Cluster manager

Envoy’s cluster manager manages all configured upstream clusters. Just as the Envoy configuration can contain any number of listeners, the configuration can also contain any number of independently configured upstream clusters.

Upstream clusters and hosts are abstracted from the network/HTTP filter stack given that upstream clusters and hosts may be used for any number of different proxy tasks. The cluster manager exposes APIs to the filter stack that allow filters to obtain a L3/L4 connection to an upstream cluster, or a handle to an abstract HTTP connection pool to an upstream cluster (whether the upstream host supports HTTP/1.1 or HTTP/2 is hidden). A filter stage determines whether it needs an L3/L4 connection or a new HTTP stream and the cluster manager handles all of the complexity of knowing which hosts are available and healthy, load balancing, thread local storage of upstream connection data (since most Envoy code is written to be single threaded), upstream connection type (TCP/IP, UDS), upstream protocol where applicable (HTTP/1.1, HTTP/2), etc.

Clusters known to the cluster manager can be configured either statically, or fetched dynamically via the cluster discovery service (CDS) API. Dynamic cluster fetches allow more configuration to be stored in a central configuration server and thus requires fewer Envoy restarts and configuration distribution.

Cluster warming

When clusters are initialized both at server boot as well as via CDS, they are “warmed.” This means that clusters do not become available until the following operations have taken place.

  • Initial service discovery load (e.g., DNS resolution, EDS update, etc.).

  • Initial active health check pass if active health checking is configured.
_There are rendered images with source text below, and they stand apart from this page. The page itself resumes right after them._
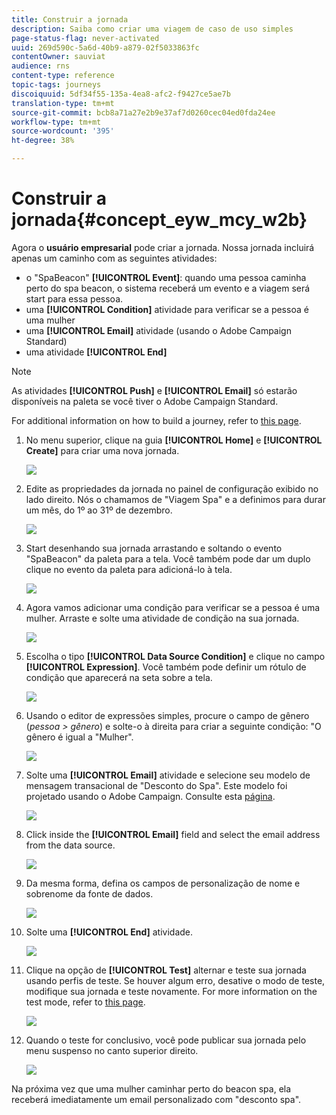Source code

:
 ```yaml
---
title: Construir a jornada
description: Saiba como criar uma viagem de caso de uso simples
page-status-flag: never-activated
uuid: 269d590c-5a6d-40b9-a879-02f5033863fc
contentOwner: sauviat
audience: rns
content-type: reference
topic-tags: journeys
discoiquuid: 5df34f55-135a-4ea8-afc2-f9427ce5ae7b
translation-type: tm+mt
source-git-commit: bcb8a71a27e2b9e37af7d0260cec04ed0fda24ee
workflow-type: tm+mt
source-wordcount: '395'
ht-degree: 38%

---
```



# Construir a jornada{#concept_eyw_mcy_w2b}

Agora o **usuário empresarial** pode criar a jornada. Nossa jornada incluirá apenas um caminho com as seguintes atividades:

* o &quot;SpaBeacon&quot; **[!UICONTROL Event]**: quando uma pessoa caminha perto do spa beacon, o sistema receberá um evento e a viagem será start para essa pessoa.
* uma **[!UICONTROL Condition]** atividade para verificar se a pessoa é uma mulher
* uma **[!UICONTROL Email]** atividade (usando o Adobe Campaign Standard)
* uma atividade **[!UICONTROL End]**

>[!NOTE]
>
>As atividades **[!UICONTROL Push]** e **[!UICONTROL Email]** só estarão disponíveis na paleta se você tiver o Adobe Campaign Standard.

For additional information on how to build a journey, refer to [this page](../building-journeys/journey.md).

1. No menu superior, clique na guia **[!UICONTROL Home]** e **[!UICONTROL Create]** para criar uma nova jornada.

   ![](../assets/journey31.png)

1. Edite as propriedades da jornada no painel de configuração exibido no lado direito. Nós o chamamos de &quot;Viagem Spa&quot; e a definimos para durar um mês, do 1º ao 31º de dezembro.

   ![](../assets/journeyuc1_8.png)

1. Start desenhando sua jornada arrastando e soltando o evento &quot;SpaBeacon&quot; da paleta para a tela. Você também pode dar um duplo clique no evento da paleta para adicioná-lo à tela.

   ![](../assets/journeyuc1_9.png)

1. Agora vamos adicionar uma condição para verificar se a pessoa é uma mulher. Arraste e solte uma atividade de condição na sua jornada.

   ![](../assets/journeyuc1_10.png)

1. Escolha o tipo **[!UICONTROL Data Source Condition]** e clique no campo **[!UICONTROL Expression]**. Você também pode definir um rótulo de condição que aparecerá na seta sobre a tela.

   ![](../assets/journeyuc1_11.png)

1. Usando o editor de expressões simples, procure o campo de gênero (_pessoa > gênero_) e solte-o à direita para criar a seguinte condição: &quot;O gênero é igual a &quot;Mulher&quot;.

   ![](../assets/journeyuc1_12.png)

1. Solte uma **[!UICONTROL Email]** atividade e selecione seu modelo de mensagem transacional de &quot;Desconto do Spa&quot;. Este modelo foi projetado usando o Adobe Campaign. Consulte esta [página](https://docs.adobe.com/content/help/pt-BR/campaign-standard/using/communication-channels/transactional-messaging/about-transactional-messaging.html).

   ![](../assets/journeyuc1_13.png)

1. Click inside the **[!UICONTROL Email]** field and select the email address from the data source.

   ![](../assets/journeyuc1_14.png)

1. Da mesma forma, defina os campos de personalização de nome e sobrenome da fonte de dados.

   ![](../assets/journeyuc1_15.png)

1. Solte uma **[!UICONTROL End]** atividade.

   ![](../assets/journeyuc1_17.png)

1. Clique na opção de **[!UICONTROL Test]** alternar e teste sua jornada usando perfis de teste. Se houver algum erro, desative o modo de teste, modifique sua jornada e teste novamente. For more information on the test mode, refer to [this page](../building-journeys/testing-the-journey.md).

   ![](../assets/journeyuc1_18bis.png)

1. Quando o teste for conclusivo, você pode publicar sua jornada pelo menu suspenso no canto superior direito.

   ![](../assets/journeyuc1_18.png)

Na próxima vez que uma mulher caminhar perto do beacon spa, ela receberá imediatamente um email personalizado com &quot;desconto spa&quot;.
Envoy will send a health check request to each discovered host to determine its initial health status.

The previous items ensure that Envoy has an accurate view of a cluster before it begins using it for traffic serving.

When discussing cluster warming, the cluster “becoming available” means:

  • For newly added clusters, the cluster will not appear to exist to the rest of Envoy until it has been warmed. I.e., HTTP routes that reference the cluster will result in either a 404 or 503 (depending on configuration).

  • For updated clusters, the old cluster will continue to exist and serve traffic. When the new cluster has been warmed, it will be atomically swapped with the old cluster such that no traffic interruptions take place.